BEGIN

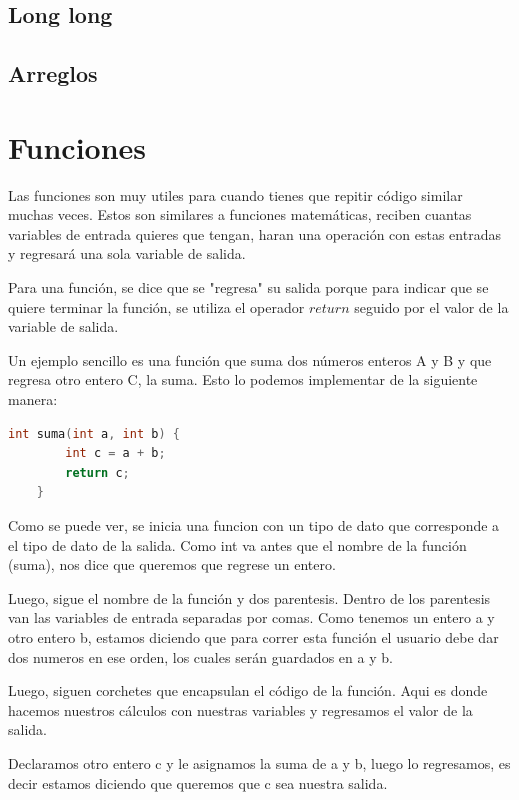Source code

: \documentclass{article}
\begin{document}
\subsection{Long long}

\subsection{Arreglos}

\section{Funciones}

Las funciones son muy utiles para cuando tienes que repitir código similar muchas veces. Estos son similares a funciones matemáticas, reciben cuantas variables de entrada quieres que tengan, haran una operación con estas entradas y regresará una sola variable de salida.

Para una función, se dice que se "regresa" su salida porque para indicar que se quiere terminar la función, se utiliza el operador $return$ seguido por el valor de la variable de salida.

Un ejemplo sencillo es una función que suma dos números enteros A y B y que regresa otro entero C, la suma. Esto lo podemos implementar de la siguiente manera:

\begin{lstlisting}[language=C++, caption=Función de suma]
    int suma(int a, int b) {
        int c = a + b;
        return c;
    }
\end{lstlisting}

Como se puede ver, se inicia una funcion con un tipo de dato que corresponde a el tipo de dato de la salida. Como int va antes que el nombre de la función (suma), nos dice que queremos que regrese un entero.

Luego, sigue el nombre de la función y dos parentesis. Dentro de los parentesis van las variables de entrada separadas por comas. Como tenemos un entero a y otro entero b, estamos diciendo que para correr esta función el usuario debe dar dos numeros en ese orden, los cuales serán guardados en a y b.

Luego, siguen corchetes que encapsulan el código de la función. Aqui es donde hacemos nuestros cálculos con nuestras variables y regresamos el valor de la salida.

Declaramos otro entero c y le asignamos la suma de a y b, luego lo regresamos, es decir estamos diciendo que queremos que c sea nuestra salida.
\end{document}
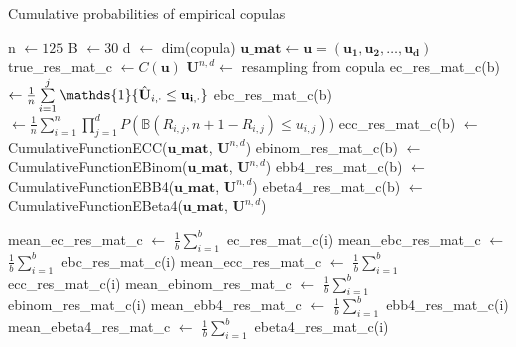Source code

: \documentclass[12pt]{report}
\newcommand{\1}{\mathbf{1}}
\begin{document}
\begin{flushleft}
\begin{algorithm}[H]
\caption{Cumulative probabilities of empirical copulas}
\begin{algorithmic}
 
    \State n $\gets 125$
    \State B $\gets 30$
    \State d $\gets$ dim(copula)
    \State $\mathbf{u\_mat} \gets \mathbf{u} = (\mathbf{u_{1}}, \mathbf{u_{2}}, \dots, \mathbf{u_{d}})$ 
    \State true\_res\_mat\_c $\gets C(\textbf{u})$ 
        \State $\textbf{U}^{n,d} \gets$ resampling from copula 
        \State ec\_res\_mat\_c(b) $\gets \frac{1}{n} \sum\limits_{i = 1}^{j} \mathds{1}\{\Hat{\mathbf{U}}_{i,\cdot} \le \mathbf{u_{i,\cdot}}\}$ 
        \State ebc\_res\_mat\_c(b) $\gets \frac{1}{n}\sum\limits_{i = 1}^{n} \prod\limits_{j = 1}^{d} P(\mathbb{B}(R_{i,j}, n + 1 - R_{i,j}) \le u_{i,j})$)
        \State ecc\_res\_mat\_c(b) $\gets$ CumulativeFunctionECC($\mathbf{u\_mat}$, $\textbf{U}^{n,d}$)
        \State ebinom\_res\_mat\_c(b) $\gets$ CumulativeFunctionEBinom($\mathbf{u\_mat}$, $\textbf{U}^{n,d}$)
        \State ebb4\_res\_mat\_c(b) $\gets$ CumulativeFunctionEBB4($\mathbf{u\_mat}$, $\textbf{U}^{n,d}$)
        \State ebeta4\_res\_mat\_c(b) $\gets$ CumulativeFunctionEBeta4($\mathbf{u\_mat}$, $\textbf{U}^{n,d}$)

    \EndFor
    \State mean\_ec\_res\_mat\_c $\gets$ $\frac{1}{b}\sum\limits_{i = 1}^{b}$ ec\_res\_mat\_c(i)
    \State mean\_ebc\_res\_mat\_c $\gets$ $\frac{1}{b}\sum\limits_{i = 1}^{b}$ ebc\_res\_mat\_c(i)
    \State mean\_ecc\_res\_mat\_c $\gets$ $\frac{1}{b}\sum\limits_{i = 1}^{b}$ ecc\_res\_mat\_c(i)
    \State mean\_ebinom\_res\_mat\_c $\gets$ $\frac{1}{b}\sum\limits_{i = 1}^{b}$ ebinom\_res\_mat\_c(i)
    \State mean\_ebb4\_res\_mat\_c $\gets$ $\frac{1}{b}\sum\limits_{i = 1}^{b}$ ebb4\_res\_mat\_c(i)
    \State mean\_ebeta4\_res\_mat\_c $\gets$ $\frac{1}{b}\sum\limits_{i = 1}^{b}$ ebeta4\_res\_mat\_c(i)


\end{algorithmic}
\end{algorithm}
\end{flushleft}
\end{document}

END

EXERCISE BRIEF:
Looking at the entries, work out how many lines hold the word "documentclass". Give the number and nothing else.

RESPONSE TO THIS EXERCISE:
2